Ms Lucas said that the current crisis was a consequence of “years of mismanagement and short-sightedness by Tory-led governments” which had failed to move faster on decarbonisation since David Cameron famously said he wanted to “get rid of all the green crap” from energy bills in 2013.
She backed a windfall tax on North Sea operators to fund a massive programme of home insulation to cut energy bills, and said she would support a shift in green levies in the longer term away from electricity – more than a quarter of which comes from renewable sources – and onto general taxation. Dr Parr too said that a move to general taxation would ease the burden on families struggling with bills this winter.
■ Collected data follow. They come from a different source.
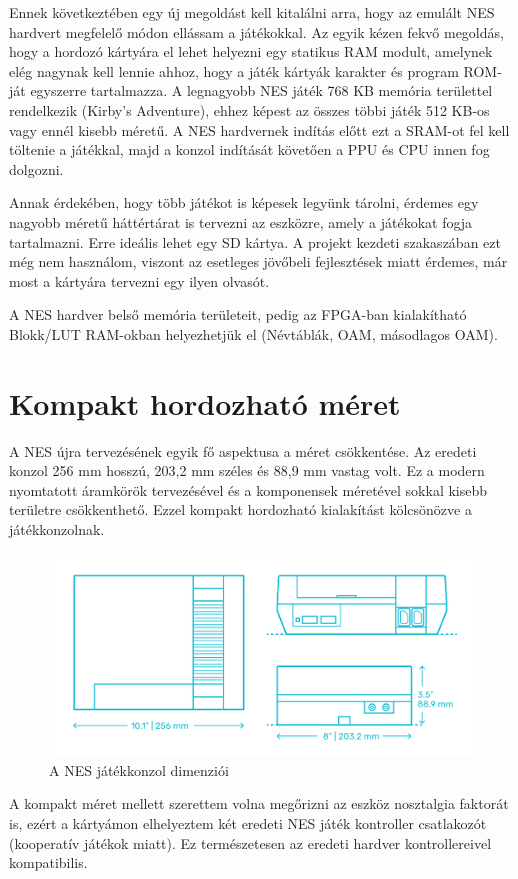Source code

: Ennek következtében egy új megoldást kell kitalálni arra, hogy az emulált NES hardvert megfelelő módon ellássam a játékokkal. Az egyik kézen fekvő megoldás, hogy a hordozó kártyára el lehet helyezni egy statikus RAM modult, amelynek elég nagynak kell lennie ahhoz, hogy a játék kártyák karakter és program ROM-ját egyszerre tartalmazza. A legnagyobb NES játék 768 KB memória területtel rendelkezik (Kirby's Adventure), ehhez képest az összes többi játék 512 KB-os vagy ennél kisebb méretű. A NES hardvernek indítás előtt ezt a SRAM-ot fel kell töltenie a játékkal, majd a konzol indítását követően a PPU és CPU innen fog dolgozni.

Annak érdekében, hogy több játékot is képesek legyünk tárolni, érdemes egy nagyobb méretű háttértárat is tervezni az eszközre, amely a játékokat fogja tartalmazni. Erre ideális lehet egy SD kártya. A projekt kezdeti szakaszában ezt még nem használom, viszont az esetleges jövőbeli fejlesztések miatt érdemes, már most a kártyára tervezni egy ilyen olvasót.

A NES hardver belső memória területeit, pedig az FPGA-ban kialakítható Blokk/LUT RAM-okban helyezhetjük el (Névtáblák, OAM, másodlagos OAM).

\section{Kompakt hordozható méret}
\label{sec:Size}

A NES újra tervezésének egyik fő aspektusa a méret csökkentése. Az eredeti konzol 256 mm hosszú, 203,2 mm széles és 88,9 mm vastag volt. Ez a modern nyomtatott áramkörök tervezésével és a komponensek méretével sokkal kisebb területre csökkenthető. Ezzel kompakt hordozható kialakítást kölcsönözve a játékkonzolnak.

\begin{figure}[H]
	\centering
	\includegraphics[width=150mm, keepaspectratio]{figures/NES-size}
	\caption{A NES játékkonzol dimenziói \cite{NES_dimensions}}
	\label{fig:NES-size}
\end{figure}

A kompakt méret mellett szerettem volna megőrizni az eszköz nosztalgia faktorát is, ezért a kártyámon elhelyeztem két eredeti NES játék kontroller csatlakozót (kooperatív játékok miatt). Ez természetesen az eredeti hardver kontrollereivel kompatibilis.


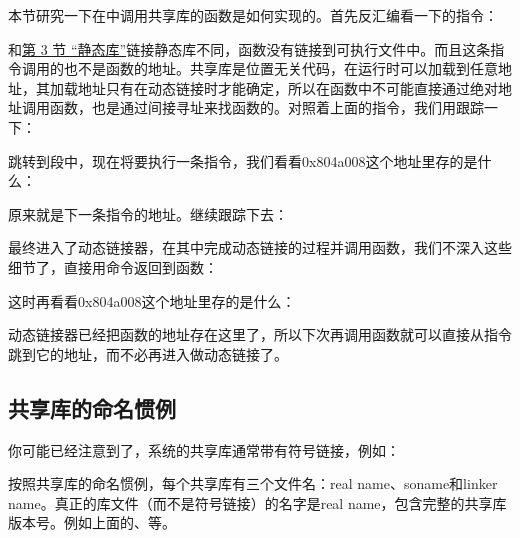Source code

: 本节研究一下在中调用共享库的函数是如何实现的。首先反汇编看一下的指令：




和\hyperlink{db.ch20s03.id2789183}{第 3 节 “静态库”}链接静态库不同，函数没有链接到可执行文件中。而且这条指令调用的也不是函数的地址。共享库是位置无关代码，在运行时可以加载到任意地址，其加载地址只有在动态链接时才能确定，所以在函数中不可能直接通过绝对地址调用函数，也是通过间接寻址来找函数的。对照着上面的指令，我们用跟踪一下：




跳转到段中，现在将要执行一条指令，我们看看0x804a008这个地址里存的是什么：




原来就是下一条指令的地址。继续跟踪下去：




最终进入了动态链接器，在其中完成动态链接的过程并调用函数，我们不深入这些细节了，直接用命令返回到函数：




这时再看看0x804a008这个地址里存的是什么：




动态链接器已经把函数的地址存在这里了，所以下次再调用函数就可以直接从指令跳到它的地址，而不必再进入做动态链接了。


\subsection{共享库的命名惯例}
%


你可能已经注意到了，系统的共享库通常带有符号链接，例如：




按照共享库的命名惯例，每个共享库有三个文件名：real name、soname和linker name。真正的库文件（而不是符号链接）的名字是real name，包含完整的共享库版本号。例如上面的、等。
Jamie Peters, campaigns director at Friends of the Earth, told The Independent: “The UK government is still offering tax breaks to climate-wrecking fossil fuel companies. Any green levies on energy bills must go hand-in-hand with proper taxes on fossil fuel companies, and the UK government must make sure that these giant multinational companies who can afford to pay their taxes, do.
“We must keep moving on climate action, but equally the path to net-zero must not leave anyone behind.”
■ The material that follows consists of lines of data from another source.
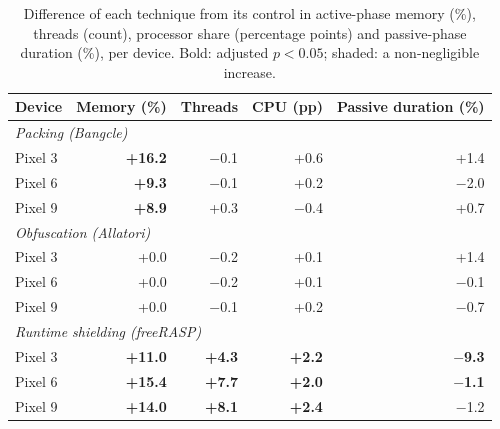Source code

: \begin{table}[t]
\centering
\small
\setlength{\tabcolsep}{4pt}
\caption{Difference of each technique from its control in active-phase memory (\%), threads (count), processor share (percentage points) and passive-phase duration (\%), per device. Bold: adjusted $p < 0.05$; shaded: a non-negligible increase.}
\label{tab:rq4}
\begin{tabular}{lrrrr}
\toprule
\textbf{Device} & \textbf{Memory (\%)} & \textbf{Threads} & \textbf{CPU (pp)} & \textbf{Passive duration (\%)} \\
\midrule
\multicolumn{5}{l}{\textit{Packing (Bangcle)}} \\
Pixel 3 & \cellcolor{red!12}\textbf{+16.2} & $-$0.1 & +0.6 & +1.4 \\
Pixel 6 & \cellcolor{red!12}\textbf{+9.3} & $-$0.1 & +0.2 & $-$2.0 \\
Pixel 9 & \cellcolor{red!12}\textbf{+8.9} & +0.3 & $-$0.4 & +0.7 \\
\midrule
\multicolumn{5}{l}{\textit{Obfuscation (Allatori)}} \\
Pixel 3 & +0.0 & $-$0.2 & +0.1 & +1.4 \\
Pixel 6 & +0.0 & $-$0.2 & +0.1 & $-$0.1 \\
Pixel 9 & +0.0 & $-$0.1 & +0.2 & $-$0.7 \\
\midrule
\multicolumn{5}{l}{\textit{Runtime shielding (freeRASP)}} \\
Pixel 3 & \cellcolor{red!12}\textbf{+11.0} & \cellcolor{red!12}\textbf{+4.3} & \cellcolor{red!12}\textbf{+2.2} & \textbf{$-$9.3} \\
Pixel 6 & \cellcolor{red!12}\textbf{+15.4} & \cellcolor{red!12}\textbf{+7.7} & \cellcolor{red!12}\textbf{+2.0} & \textbf{$-$1.1} \\
Pixel 9 & \cellcolor{red!12}\textbf{+14.0} & \cellcolor{red!12}\textbf{+8.1} & \textbf{+2.4} & $-$1.2 \\
\bottomrule
\end{tabular}
\end{table}
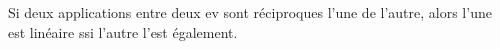 Si deux applications entre deux ev sont réciproques l'une de l'autre, alors l'une est linéaire ssi l'autre l'est également.

\begin{reponses}
\end{reponses}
Mr Vince said that the energy sector was unique in having taxes imposed directly on it to fund government social and environmental programmes, at a cost of £6bn a year to consumers on top of the £3bn they pay in VAT on heating.
“We don’t have a price cap in food, we don’t put VAT on food and we don’t add the cost of farming support to food bills – but food poverty is a far bigger issue in our country, affecting millions more people than energy poverty,” he said.
“Government needs to take a consistent approach and if they truly care about energy bills being too high, then remove government tax at least. End energy bill hypocrisy – talking of their concern for the affordability of energy while at the same time making it less affordable.”
He called for a windfall tax on excess North Sea profits, which he said were “unexpected and unneeded” by producers this winter.
“It makes sense to move this money around, rather than burden energy users with a massive price hike, while North Sea operators make a killing,” he said.
Barnaby Wharton of trade body RenewableUK said: “Wind and solar are the UK’s cheapest sources of new power bar none, so they offer the best value for money for consumers who are being hit hard by rocketing international gas prices.
“Getting more renewables onto the system, including green hydrogen and more energy storage, will protect consumers against the eye-watering fossil fuel price shocks which are currently pushing bills up.
“Any calls to stop investing in our green future are short-sighted and misguided, as the UK has everything to gain by accelerating the transition to renewables”.